Amazon desbanca concorrência, segundo estudo do BISG


BISG chart

BISG chart

O BISG [Book Industry Study Group] publicou seu último relatório, sobre a percepção do consumidor em relação à leitura digital. Em relação à participação no mercado de e-books, a B&N e a Apple já afirmaram no passado ter 20% do mercado. O estudo da BISG mostra números diferentes: a Amazon teria 67% do mercado, B&N Nook 11,8% e Apple iBooks 8,2%. A categoria “Outros” ficou com 12,8%. “Outros” não foi discriminado, mas provavelmente consiste em Kobo, Google e Sony no varejo, vendas diretamente das editoras e talvez bibliotecas públicas. Outro dado é a preferência pelo formato digital. Das 14 categorias analisadas, 10 são lidas preferencialmente no formato de-book. As 4 restantes são livros de cozinha, graphic novels, guias de viagem e guias manuais. Essas categorias são fortes online, mas não no formato e-book.

Por Jack W. Perry | Digital Book World | 14/11/2013

‘Bundle’ mania


Editoras e lojas apostam cada vez mais na venda conjunta de e-books e livros físicos

Assim como “descobertabilidade” e outros termos ainda intraduzíveis que o mundo digital vive criando, a grande aposta do momento no mercado internacional aparentemente é bundling, ou seja, a venda conjunta de livros digitais e físicos, com descontos em um dos formatos.
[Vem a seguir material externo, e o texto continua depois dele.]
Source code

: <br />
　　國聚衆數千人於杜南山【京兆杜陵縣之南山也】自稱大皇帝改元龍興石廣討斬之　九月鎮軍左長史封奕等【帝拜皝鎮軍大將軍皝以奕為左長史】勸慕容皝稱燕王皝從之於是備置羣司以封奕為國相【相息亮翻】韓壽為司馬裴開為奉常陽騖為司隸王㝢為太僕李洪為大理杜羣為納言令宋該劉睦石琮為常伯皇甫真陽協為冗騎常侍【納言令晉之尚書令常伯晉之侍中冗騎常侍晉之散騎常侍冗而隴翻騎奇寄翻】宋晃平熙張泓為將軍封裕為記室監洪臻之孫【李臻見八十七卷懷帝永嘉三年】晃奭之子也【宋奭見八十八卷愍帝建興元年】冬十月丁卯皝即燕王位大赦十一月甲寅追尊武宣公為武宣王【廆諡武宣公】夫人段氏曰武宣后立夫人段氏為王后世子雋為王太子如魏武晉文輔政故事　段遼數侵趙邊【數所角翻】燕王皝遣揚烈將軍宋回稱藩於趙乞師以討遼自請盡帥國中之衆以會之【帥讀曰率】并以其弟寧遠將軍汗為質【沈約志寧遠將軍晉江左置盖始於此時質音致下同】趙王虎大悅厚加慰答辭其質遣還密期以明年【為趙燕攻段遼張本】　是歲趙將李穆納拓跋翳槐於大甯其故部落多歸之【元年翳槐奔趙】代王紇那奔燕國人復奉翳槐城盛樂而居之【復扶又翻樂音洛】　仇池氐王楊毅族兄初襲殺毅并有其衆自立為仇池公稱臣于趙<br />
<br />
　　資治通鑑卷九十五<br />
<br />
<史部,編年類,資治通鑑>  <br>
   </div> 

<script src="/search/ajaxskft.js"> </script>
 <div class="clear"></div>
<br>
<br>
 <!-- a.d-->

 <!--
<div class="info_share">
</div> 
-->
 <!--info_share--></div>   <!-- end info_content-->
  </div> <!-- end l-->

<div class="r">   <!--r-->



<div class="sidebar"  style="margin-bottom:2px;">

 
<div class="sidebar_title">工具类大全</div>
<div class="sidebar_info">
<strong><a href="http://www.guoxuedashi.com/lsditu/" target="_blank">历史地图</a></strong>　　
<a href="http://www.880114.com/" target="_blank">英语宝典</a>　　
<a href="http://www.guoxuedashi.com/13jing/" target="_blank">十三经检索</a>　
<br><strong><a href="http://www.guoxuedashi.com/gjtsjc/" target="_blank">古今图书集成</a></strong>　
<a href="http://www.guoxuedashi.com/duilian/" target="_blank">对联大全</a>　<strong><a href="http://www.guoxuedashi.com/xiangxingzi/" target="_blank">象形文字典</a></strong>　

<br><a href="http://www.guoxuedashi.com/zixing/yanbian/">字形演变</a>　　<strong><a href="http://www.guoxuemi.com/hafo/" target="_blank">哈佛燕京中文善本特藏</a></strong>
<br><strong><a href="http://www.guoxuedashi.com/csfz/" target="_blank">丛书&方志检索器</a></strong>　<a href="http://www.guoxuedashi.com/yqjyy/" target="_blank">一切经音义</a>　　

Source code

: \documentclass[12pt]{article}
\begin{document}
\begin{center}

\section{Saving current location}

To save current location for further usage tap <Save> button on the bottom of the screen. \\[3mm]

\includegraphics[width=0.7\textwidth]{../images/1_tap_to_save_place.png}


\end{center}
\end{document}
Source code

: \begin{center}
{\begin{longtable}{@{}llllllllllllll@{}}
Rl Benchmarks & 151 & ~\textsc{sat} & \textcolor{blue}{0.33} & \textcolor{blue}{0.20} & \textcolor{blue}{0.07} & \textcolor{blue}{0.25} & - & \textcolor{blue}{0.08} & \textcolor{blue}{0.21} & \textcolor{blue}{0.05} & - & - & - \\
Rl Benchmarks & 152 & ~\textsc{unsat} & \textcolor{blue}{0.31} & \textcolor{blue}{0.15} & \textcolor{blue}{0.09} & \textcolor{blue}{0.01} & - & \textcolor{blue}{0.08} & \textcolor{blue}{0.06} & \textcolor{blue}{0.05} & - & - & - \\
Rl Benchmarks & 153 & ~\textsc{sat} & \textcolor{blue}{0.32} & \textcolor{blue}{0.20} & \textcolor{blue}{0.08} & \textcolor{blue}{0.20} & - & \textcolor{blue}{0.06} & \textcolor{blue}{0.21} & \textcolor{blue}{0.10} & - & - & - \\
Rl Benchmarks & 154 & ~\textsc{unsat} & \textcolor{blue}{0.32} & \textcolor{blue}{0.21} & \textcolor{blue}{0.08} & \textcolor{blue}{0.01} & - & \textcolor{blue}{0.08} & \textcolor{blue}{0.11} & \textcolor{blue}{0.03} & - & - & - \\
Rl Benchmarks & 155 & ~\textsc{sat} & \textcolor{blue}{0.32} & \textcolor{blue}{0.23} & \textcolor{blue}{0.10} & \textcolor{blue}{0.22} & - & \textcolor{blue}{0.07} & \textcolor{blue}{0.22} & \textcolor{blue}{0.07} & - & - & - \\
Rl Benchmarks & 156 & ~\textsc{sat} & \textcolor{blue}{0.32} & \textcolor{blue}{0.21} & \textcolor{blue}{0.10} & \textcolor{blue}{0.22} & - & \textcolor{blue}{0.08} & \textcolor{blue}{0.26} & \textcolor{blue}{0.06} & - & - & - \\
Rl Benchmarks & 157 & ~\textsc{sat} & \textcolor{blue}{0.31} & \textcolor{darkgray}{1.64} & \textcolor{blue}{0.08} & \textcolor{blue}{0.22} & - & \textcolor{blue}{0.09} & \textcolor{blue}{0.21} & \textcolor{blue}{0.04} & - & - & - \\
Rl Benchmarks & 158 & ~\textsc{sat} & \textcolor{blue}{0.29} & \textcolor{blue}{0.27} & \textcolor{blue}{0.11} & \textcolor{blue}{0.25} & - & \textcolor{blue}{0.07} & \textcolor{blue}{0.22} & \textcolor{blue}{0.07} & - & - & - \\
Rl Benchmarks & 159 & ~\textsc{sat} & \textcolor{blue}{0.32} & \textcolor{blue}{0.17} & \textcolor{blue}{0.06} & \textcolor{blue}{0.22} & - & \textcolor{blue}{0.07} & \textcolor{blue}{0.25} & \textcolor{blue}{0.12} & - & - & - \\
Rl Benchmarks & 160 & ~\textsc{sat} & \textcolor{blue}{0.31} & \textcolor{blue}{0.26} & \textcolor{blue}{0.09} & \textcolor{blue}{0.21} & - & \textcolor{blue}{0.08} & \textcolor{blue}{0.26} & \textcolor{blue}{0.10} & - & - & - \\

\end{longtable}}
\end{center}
Seja como estratégia de marketing para vender edições de luxo, ou para captar a demanda pelo catálogo antigo em formato digital, como o MatchBook da Amazon, cada vez mais editoras e varejistas estão apostando nesse tipo de venda.

O nosso colunista Greg Bateman já havia apontado a oportunidade perdida pela Barnes & Noble de usar sua plataforma e leitor digitais para impulsionar a sua rede de livrarias físicas. Como a Foyles é leitora assídua do PublishNews, eles entenderam o recado e lançaram a sua iniciativa. Brincadeiras a parte, a rede de livrarias britânica fechou uma parceria com a HarperCollins no Reino Unido, para vender bundles de livros físicos e digitais. Clique na matéria para ler mais.

Por enquanto, apenas 8 títulos são contemplados, mas provavelmente veremos mais acordos desse tipo daqui para frente. Já no ano passado, a editora britânica Angry Robots tinha montado um projeto para apoiar as livrarias independentes, incentivando-as a fornecer os títulos da editora gratuitamente a clientes que comprassem o livro físico. Algumas editoras nos EUA, e na Alemanha, também já estão apostando da venda conjunta.

E tudo indica que o ‘bundle’ vai vingar. Um novo estudo do BISG (Book Industry Study Group) sobre a opinião do consumidor em relação ao e-book aponta que consumidores querem cada vez mais livros digitais com valor agregado. Segundo o estudo, os leitores se interessam muito pelo bundling, e “pagariam mais por uma venda conjunta do livro físico e digital do que pelos produtos independentemente”.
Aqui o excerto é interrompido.